Updates and Sync

To synchronize different copies of a document, Collabs gives you updates. You and your providers are responsible for moving these updates around.

This page describes Collabs’s update model and rules for syncing documents. It complements the API docs for CRuntime and AbstractDoc, which have nearly identical APIs - all methods below appear on both.

For examples of how to work with updates, see our published providers’ source code.

Terminology

A replica is a copy of a Collabs document: a specific in-memory instance of CRuntime. We use this term synonomously with user or device, although technically a single user or device could have multiple replicas of a document. A replica is uniquely identified by its CRuntime.replicaID (= AbstractDoc.replicaID).

An operation is a Collab method call that mutates its collaborative state. E.g., a call to CText.insert.

A transaction is a sequence of operations by the same replica. These operations are grouped together so that all replicas apply them together (atomically), without interleaving other operations.

By default, all Collab operations in the same microtask are grouped into a transaction. This is network-efficient and avoids accidentally splitting up compound operations (e.g., CText.insert is sometimes a composition of two lower-level operations). However, you can customize this behavior using the autoTransactions option in CRuntime’s constructor and the CRuntime.transact method.

(Although we use the term “transaction”, these are not ACID transactions like in a database - it is okay for concurrent transactions to mutate the same state.)

An update is a Uint8Array describing a set of transactions. They come in two types:

  • A message describes a single transaction. The replica that performed the transaction emits its message in a “Send” event. Any replica can deliver this message to CRuntime.receive to apply the transaction.

  • A saved state describes all transactions up to a certain point. A user can call CRuntime.save at any time to get a saved state describing all transactions applied to their document so far. Any user can deliver that saved state to CRuntime.load to apply all of its transactions.

Messages correspond to op-based CRDTs, while saved states correspond to state-based CRDTs. Collabs implements hybrid op-based/state-based CRDTs, which is why you can mix the two kinds of updates.

Syncing Documents

The golden rule for syncing documents is: Two documents that have applied the same transactions will be in the same state.

(This assumes that the documents have the same “schema” in the sense of Using CRuntime.)

You can “apply” a transaction by applying any update that contains that transaction, whether it’s a message or saved state. It’s okay to apply a transaction more than once; duplicates will be ignored. For example, if you load two saved states that overlap, you’ll get the “merged” result that you expect. It’s also okay if some replicas apply a transaction via a message while others apply it via a saved state.

Whenever a doc applies a non-redundant update (including at the end of a local transaction), it emits an “Update” event. This includes a copy of the update itself, as well as the “caller” that delivered the update (an optional argument to receive and load).
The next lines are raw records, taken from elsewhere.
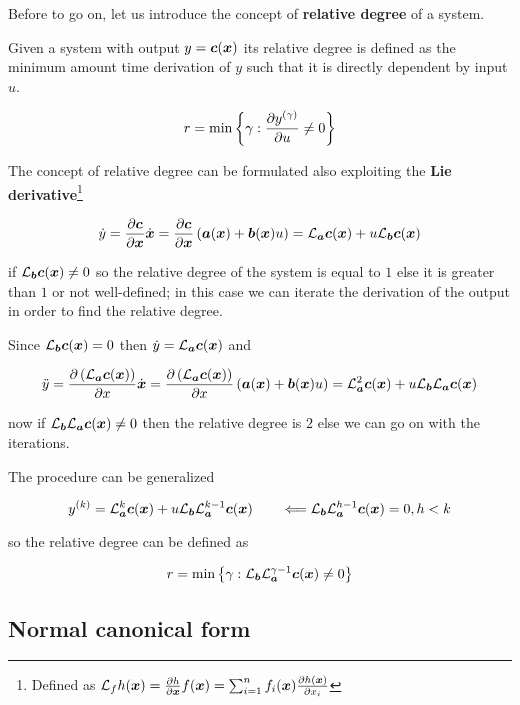 Before to go on, let us introduce the concept of \textbf{relative degree} of a system.

Given a system with output $y=\vect c(\x)$ its relative degree is defined as the minimum amount time derivation of $y$ such that it is directly dependent by input $u$.

\[
    r = \min \left\{ \gamma : \pd{y^{(\gamma)}}{u} \neq 0 \right\}
\]

The concept of relative degree can be formulated also exploiting the \textbf{Lie derivative}\footnote{Defined as $\Lie{f} h(\x) = \pd{h}{\x} f(\x) = \sum_{i=1}^{n} f_i(\x) \pd{h(\x)}{x_i}$}

\[
    \dot y =
    \pd{\vect c}{\x} \dx =
    \pd{\vect c}{\x} \left(\vect a(\x) + \vect b(\x) u\right) =
    \Lie{\vect a} \vect c(\x) + u \Lie{\vect b} \vect c(\x)
\]

if $\Lie{\vect b} \vect c(\x) \neq 0$ so the relative degree of the system is equal to $1$ else it is greater than $1$ or not well-defined;
in this case we can iterate the derivation of the output in order to find the relative degree.

Since $\Lie{\vect b} \vect c(\x) = 0$ then $\dot y = \Lie{\vect a} \vect c(\x)$ and

\[
    \ddot y =
    \pd{\left( \Lie{\vect a} \vect c(\x) \right)}{x} \dx =
    \pd{\left( \Lie{\vect a} \vect c(\x) \right)}{x} \left(\vect a(\x) + \vect b(\x) u\right) =
    \Lie{\vect a}^2 \vect c(\x) + u \Lie{\vect b} \Lie{\vect a} \vect c(\x)
\]

now if $\Lie{\vect b} \Lie{\vect a} \vect c(\x) \neq 0$ then the relative degree is $2$ else we can go on with the iterations.

The procedure can be generalized

\begin{equation}\label{eqn:output-via-lie}
    y^{(k)} = \Lie{\vect a}^k \vect c(\x) + u \Lie{\vect b} \Lie{\vect a}^{k-1} \vect c(\x) \qquad \Longleftarrow \Lie{\vect b} \Lie{\vect a}^{h-1} \vect c(\x) = 0, h < k
\end{equation}

so the relative degree can be defined as

\[
    r = \min \left\{ \gamma : \Lie{\vect b} \Lie{\vect a}^{\gamma-1} \vect c(\x) \neq 0 \right\}
\]

\subsection{Normal canonical form}

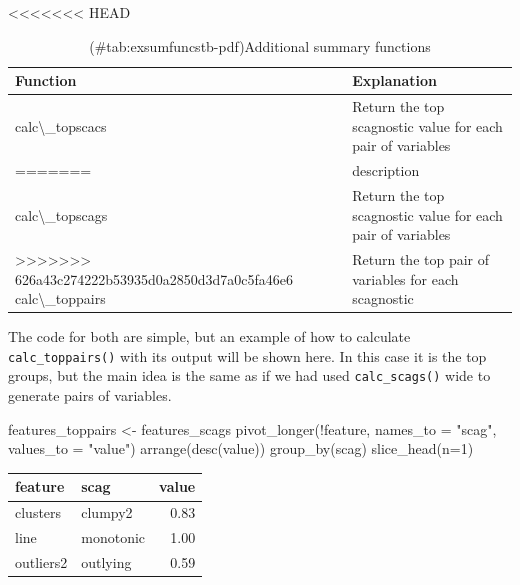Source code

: \begin{Schunk}
\begin{table}

<<<<<<< HEAD
\caption{(\#tab:exsumfuncstb-pdf)Additional summary functions}
\centering
\begin{tabular}[t]{>{\raggedright\arraybackslash}p{3cm}l}
\toprule
Function & Explanation\\
\midrule
calc\textbackslash{}\_topscacs & Return the top scagnostic value for each pair of variables\\
=======
\begin{tabular}{l|l}
\hline
func\_name & description\\
\hline
calc\textbackslash{}\_topscags & Return the top scagnostic value for each pair of variables\\
\hline
>>>>>>> 626a43c274222b53935d0a2850d3d7a0c5fa46e6
calc\textbackslash{}\_toppairs & Return the top pair of variables for each scagnostic\\
\bottomrule
\end{tabular}
\end{table}

\end{Schunk}

The code for both are simple, but an example of how to calculate
\texttt{calc\_toppairs()} with its output will be shown here. In this
case it is the top groups, but the main idea is the same as if we had
used \texttt{calc\_scags()} wide to generate pairs of variables.

\begin{Schunk}
\begin{Sinput}
features_toppairs <- features_scags %
  pivot_longer(!feature, names_to = "scag", values_to = "value") %
  arrange(desc(value)) %
  group_by(scag) %
  slice_head(n=1)
\end{Sinput}
\end{Schunk}

\begin{Schunk}

\begin{tabular}{>{\raggedright\arraybackslash}p{3cm}lr}
\toprule
feature & scag & value\\
\midrule
clusters & clumpy2 & 0.83\\
line & monotonic & 1.00\\
outliers2 & outlying & 0.59\\
\bottomrule
\end{tabular}

\end{Schunk}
Our providers use these “Update” events to work together: if @collabs/ws-server applies an update to the document, @collabs/indexeddb learns of it from the “Update” event and saves it in IndexedDB, just like for local operations.

Internally, messages are not always applied immediately. Instead, they are buffered until all after applying all causally prior transactions, to enforce causal consistency. Saved states are always applied immediately, since they have all causally prior transactions built-in.

Patterns

1. State-based sync

An easy way to sync two documents is to exchange saved states:

  1. Peer A calls save() and sends the result to peer B.

  2. Peer B calls save() and sends the result to peer A.

  3. Each peer calls load(savedState) on the saved state they received from the other peer.

Now they’ve both applied the same set of transactions - the union of their starting sets.

2. Ongoing sync

Another common pattern that our providers use is:

  1. When you first connect to a new peer, send your current saved state.

  2. In the same thread, register an “Update” event handler on your copy of the document that forwards all future updates to that peer, except for updates that you delivered yourself (e.caller === this).

If the peer actually receives all of your updates, then their state will be as up-to-date as yours. If they ever miss an update (e.g., the connection drops temporarily), start over at step 1, even though you know this is a bit redundant.

3. Message-based sync

A third pattern accomplishes the same thing as state-based sync but can be more network-efficient.

Each transaction is uniquely identified by a “causal dot” of the form (senderID, senderCounter). A message’s “Update” event tells you this ID for its transaction (see MessageEvent.senderCounter), letting you store a map (transaction ID) -> (message).

Then to sync two documents:

  1. Peer A sends its CRuntime.vectorClock. This succinctly encodes all of their applied transaction IDs.

  2. Peer B replies with all stored messages whose transaction IDs are missing from Peer A’s vector clock. Peer B also sends their own vector clock entries that are lower than Peer A’s.

  3. Peer A applies the messages from Peer B. Peer A also replies with their own stored messages whose transaction IDs are missing from Peer B’s vector clock.

  4. Peer B applies the messages from Peer A.

As an optimization, instead of storing the full map (transaction ID) -> (message), you can just store the N most recent messages for some N. If a peer needs messages that you’ve evicted, fall back on sending your whole saved state.